*REQUIRED ACTION*
Wherever the string "Bottom" shows up in the records below, return that line.

━━━━━ MATERIAL FOR THIS TASK ━━━━━

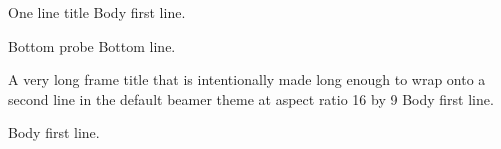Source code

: \documentclass[aspectratio=169]{beamer}
\begin{document}
\begin{frame}[t]{One line title}
%
%
Body first line.
\end{frame}

\begin{frame}[b]{Bottom probe}
Bottom line.%
\end{frame}

\begin{frame}[t]{A very long frame title that is intentionally made long enough to wrap onto a second line in the default beamer theme at aspect ratio 16 by 9}
%
Body first line.
\end{frame}

\begin{frame}[t]
%
Body first line.
\end{frame}
\end{document}
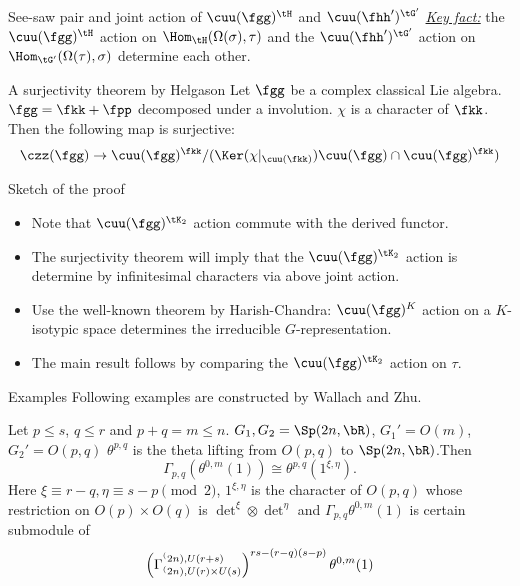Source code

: \documentclass[final,hyperref={pdfpagelabels=false}]{beamer} %
\def\emph#1{{\em \underline{#1}}}
\begin{document}
\begin{frame}
\begin{columns}[t]
\begin{column}{.48\linewidth}
\begin{block}{See-saw pair and  joint action of $\cuu(\fgg)^\tH$ 
and $\cuu(\fhh')^{\tG'}$}
\emph{Key fact:} the $\cuu(\fgg)^\tH$ action on $\Hom_\tH(\Omega(\sigma),\tau)$ and the $\cuu(\fhh')^{\tG'}$  action on $\Hom_{\tG'}(\Omega(\tau),\sigma)$ determine  each other.
\end{block}

\begin{block}{A surjectivity theorem by Helgason}
  Let $\fgg$ be a complex classical Lie algebra.  
  $\fgg = \fkk+\fpp$ decomposed under a involution. 
  $\chi$ is a character of $\fkk$.
   Then the following map is surjective:
  \[
  \czz(\fgg) \to \cuu(\fgg)^\fkk/(\Ker(\chi|_{\cuu(\fkk)})\cuu(\fgg)\cap\cuu(\fgg)^\fkk)
  \]
\end{block}

\begin{block}{Sketch of the proof}
  \begin{itemize}
  \item 
  Note that $\cuu(\fgg)^{\tK_2}$ action commute with the derived functor.
\item 
  The surjectivity theorem will imply that the $\cuu(\fgg)^{\tK_2}$ action is determine by
  infinitesimal characters via above joint action.
\item Use the well-known theorem by Harish-Chandra: $\cuu(\fgg)^{K}$ action on a $K$-isotypic space determines the  irreducible $G$-representation.
\item 
  The main result follows by comparing the $\cuu(\fgg)^{\tK_2}$ action on $\tau$.
\end{itemize}
% 
\end{block}

\begin{block}{Examples}
      Following examples are constructed by Wallach and Zhu.

      Let $p\leq s$, $q\leq r$ and $p+q=m\leq n$.  
      $G_1,G_2 = \Sp(2n,\bR)$, $G_1' = O(m)$, $G_2'=O(p,q)$ 
      $\theta^{p,q}$ is the theta lifting from $O(p,q)$ to
      $\Sp(2n,\bR)$.Then 
      \[
      \displaystyle
      \Gamma_{p,q}(\theta^{0,m}(1)) \cong \theta^{p,q}(1^{\xi,\eta}).\]
      Here $ \xi \equiv r-q, \eta\equiv s-p \pmod{2}$,
      $1^{\xi,\eta}$ is the character of $O(p,q)$
      whose restriction on $O(p)\times O(q)$ is
      $\det^\xi\otimes \det^\eta$ and
      $\Gamma_{p,q}\theta^{0,m}(1)$ is certain submodule of
      \[
      \left(\Gamma_{\sp(2n),U(r)\times U(s)}^{\sp(2n),
          U(r+s)}\right)^{rs-(r-q)(s-p)}\theta^{0,m}(1)
      \]
    \end{block}
 

\end{column}
\end{columns}
\end{frame}
\end{document}

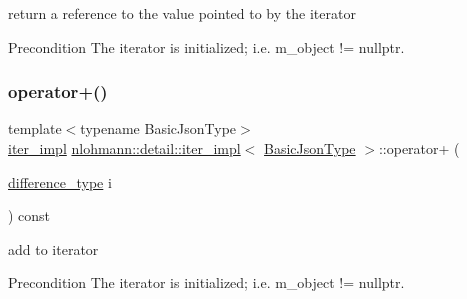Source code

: return a reference to the value pointed to by the iterator 

\begin{DoxyPrecond}{Precondition}
The iterator is initialized; i.\+e. {\ttfamily m\+\_\+object != nullptr}. 
\end{DoxyPrecond}
\mbox{\label{classnlohmann_1_1detail_1_1iter__impl_a8ef76aeb5a5032768f0f61f48ac189c0}} 
\subsubsection{\texorpdfstring{operator+()}{operator+()}}
{\footnotesize\ttfamily template$<$typename Basic\+Json\+Type$>$ \\
\hyperlink{classnlohmann_1_1detail_1_1iter__impl}{iter\+\_\+impl} \hyperlink{classnlohmann_1_1detail_1_1iter__impl}{nlohmann\+::detail\+::iter\+\_\+impl}$<$ \hyperlink{classnlohmann_1_1detail_1_1iter__impl_abf18f18793f84b0222aebb5a2a87da7a}{Basic\+Json\+Type} $>$\+::operator+ (\begin{DoxyParamCaption}\item[{\hyperlink{classnlohmann_1_1detail_1_1iter__impl_a2f7ea9f7022850809c60fc3263775840}{difference\+\_\+type}}]{i }\end{DoxyParamCaption}) const\hspace{0.3cm}{\ttfamily [inline]}}



add to iterator 

\begin{DoxyPrecond}{Precondition}
The iterator is initialized; i.\+e. {\ttfamily m\+\_\+object != nullptr}. 
\end{DoxyPrecond}
\mbox{\label{classnlohmann_1_1detail_1_1iter__impl_a7d2397773b2dce42f30f0375a6a1d850}} 
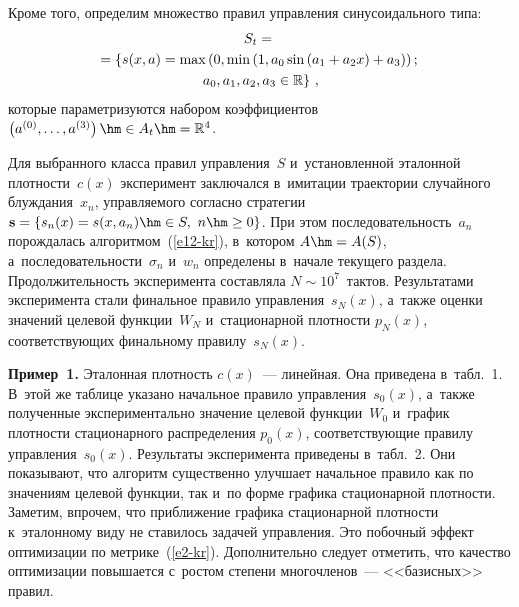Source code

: \begin{multicols}{2}
  Кроме того, определим множество правил управ\-ле\-ния синусоидального 
типа:
  \begin{multline*}
  S_t={}\\
  \hspace*{-1.35pt}{}=\left\{ s(x,a)=\max \left( 0,\min \left( 1, a_0 \sin\left( 
a_1+a_2x\right)+a_3\right)\right);\right.\\
 \left.a_0, a_1, a_2, a_3 \in \mathbb{R}\right\}\,,
\end{multline*}
которые параметризуются набором коэффициентов $\left( a^{(0)}, \ldots , 
a^{(3)}\right) \hm\in A_t\hm= \mathbb{R}^4$.
  
  Для выбранного класса правил управ\-ле\-ния~$S$ и~установленной 
эталонной плот\-ности~$c(x)$ эксперимент заключался в~имитации траектории 
случайного блуж\-да\-ния~$x_n$, управ\-ля\-емо\-го согласно стратегии $\mathbf{s}=\{ 
s_n(x)=s(x, a_n)\hm\in S,\ n\hm\geq 0\}$. При этом последо\-ва\-тель\-ность~$a_n$ 
порождалась алгоритмом~(\ref{e12-kr}), в~котором $A\hm= A(S)$, 
а~последовательности~$\sigma_n$ и~$w_n$ определены в~начале текущего 
раздела. Продолжительность эксперимента составляла $N\sim 10^7$~тактов. 
Результатами эксперимента стали финальное правило управ\-ле\-ния~$s_N(x)$, 
а~так\-же оценки значений целевой функции~$W_N$ и~стационарной 
плотности $p_N(x)$, соответствующих финальному правилу~$s_N(x)$.
  
  \smallskip
  
  \noindent
  \textbf{Пример~1.} Эталонная плот\-ность $c(x)$~--- линейная. Она 
приведена в~табл.~1. В~этой же таб\-ли\-це указано начальное правило 
управления~$s_0(x)$, а~так\-же полученные экспериментально значение 
целевой функции~$W_0$ и~график плот\-ности стационарного распределения 
$p_0(x)$, соответствующие правилу управ\-ле\-ния~$s_0(x)$. Результаты 
эксперимента приведены в~табл.~2. Они показывают, что алгоритм 
существенно улучшает начальное правило как по значениям целевой 
функции, так и~по форме графика стационарной плот\-ности. Заметим, 
впрочем, что при\-бли\-же\-ние графика стационарной
 плотности к~эталонному 
виду не ставилось задачей управ\-ле\-ния. Это побочный эффект оптимизации 
по мет\-ри\-ке~(\ref{e2-kr}). Дополнительно следует отметить, что качество 
оптимизации повышается с~рос\-том степени многочленов~--- <<базисных>> 
правил. %

\pagebreak

\end{multicols}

━━━━━

*YOUR RESPONSE*
\begin{frame}[b]{Bottom probe}
Bottom line.%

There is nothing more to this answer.